Published online by Cambridge University Press: 02 February 2004
Abstract
Illite crystallinity data from the Silurian slate belts of England and Wales indicate anchizone to low epizone metamorphism during the Acadian deformation in late Early Devonian time. This metamorphic grade implies a substantial overburden, now eroded, of Lower Devonian non-marine sediments of the Old Red Sandstone (ORS) magnafacies. A minimum 3.5 km pre-tectonic thickness of ‘lost’ ORS is estimated in the southern Lake District and comparable thicknesses in North Wales and East Anglia. Tectonically driven subsidence of the underlying Avalonian crust is required to accommodate such thicknesses of non-marine sediment. One proposed mechanism is flexure of the Avalonian footwall during convergence that continued from Iapetus closure in the Silurian until Acadian cleavage formation in the Emsian. The evidence for this model in the critical area of northwest England is reviewed and found to be unconvincing. An alternative model is developed following a recent suggestion that the Early Devonian was a period not of continued convergence but of orogen-wide sinistral transtension. Transtensional accommodation of the lost ORS is evidenced by Early Devonian extensional faults, by synchronous lamprophyric magmatism, and by compatibility with previously diagnosed sediment provenance patterns.
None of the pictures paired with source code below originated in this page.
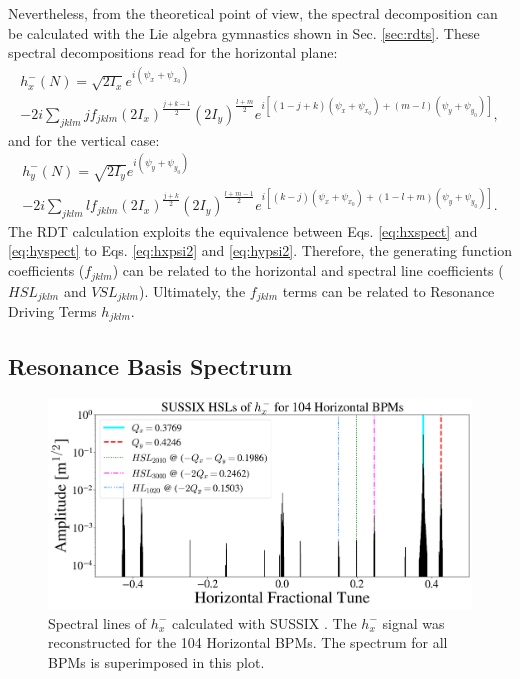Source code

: Nevertheless, from the theoretical point of view, the spectral decomposition can be calculated with the Lie algebra gymnastics shown in Sec. \ref{sec:rdts}. These spectral decompositions read for the horizontal plane:
\begin{multline}
    \label{eq:hxpsi2}
    h_x^{-}(N)=\sqrt{2I_x}e^{i\left( \psi_x+\psi_{x_0}\right)} \\
    -2i \sum_{jklm} j f_{jklm} \left( 2I_x \right)^{\frac{j+k-1}{2}}\left( 2I_y \right)^{\frac{l+m}{2}}
    e^{i \left[ \left( 1-j+k\right)\left( \psi_x + \psi_{x_0} \right) +\left( m-l\right)\left( \psi_y + \psi_{y_0} \right)\right]},
\end{multline}
and for the vertical case:
\begin{multline}
    \label{eq:hypsi2}
    h_y^{-}(N)=\sqrt{2I_y}e^{i\left( \psi_y+\psi_{y_0}\right)} \\
    -2i \sum_{jklm} l f_{jklm} \left( 2I_x \right)^{\frac{j+k}{2}}\left( 2I_y \right)^{\frac{l+m-1}{2}}
    e^{i \left[ \left( k-j\right)\left( \psi_x + \psi_{x_0} \right) +\left( 1-l+m\right)\left( \psi_y + \psi_{y_0} \right)\right]}.
\end{multline}
The RDT calculation exploits the equivalence between Eqs. \ref{eq:hxspect} and \ref{eq:hyspect} to Eqs. \ref{eq:hxpsi2} and \ref{eq:hypsi2}. Therefore, the generating function coefficients ($f_{jklm}$) can be related to the horizontal and spectral line coefficients ($HSL_{jklm}$ and $VSL_{jklm}$). Ultimately, the $f_{jklm}$ terms can be related to Resonance Driving Terms $h_{jklm}$.

\subsection{Resonance Basis Spectrum}

\begin{figure}[H]
    \centering
    \includegraphics[width=\columnwidth]{chapter4/hxspect.png}
    \caption{Spectral lines of $h_x^{-}$ calculated with SUSSIX \cite{sussix}. The $h_x^{-}$ signal was reconstructed for the 104 Horizontal BPMs. The spectrum for all BPMs is superimposed in this plot.}
    \label{fig:hxspect1}
\end{figure}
A summary of Siluro-Devonian tectonostratigraphy for Britain south of the Highland Border emphasizes that, unlike the Scottish Highlands, this area was not affected by the Scandian Orogeny, but was by the Acadian. An important period of sinistral transtension in the Early Devonian (c.420–400 Ma) was common to both regions. This was a time of high heat flow, lamprophyric and more evolved magmatism, and major southward sediment transport, involving mainly recycled metamorphic detritus from the Highlands and from contemporaneous volcanicity. Old Red Sandstone, deposited in coalescing transtensional basins over much of Britain from the Midland Valley to the Welsh Borders, was largely removed and recycled southward during Acadian inversion.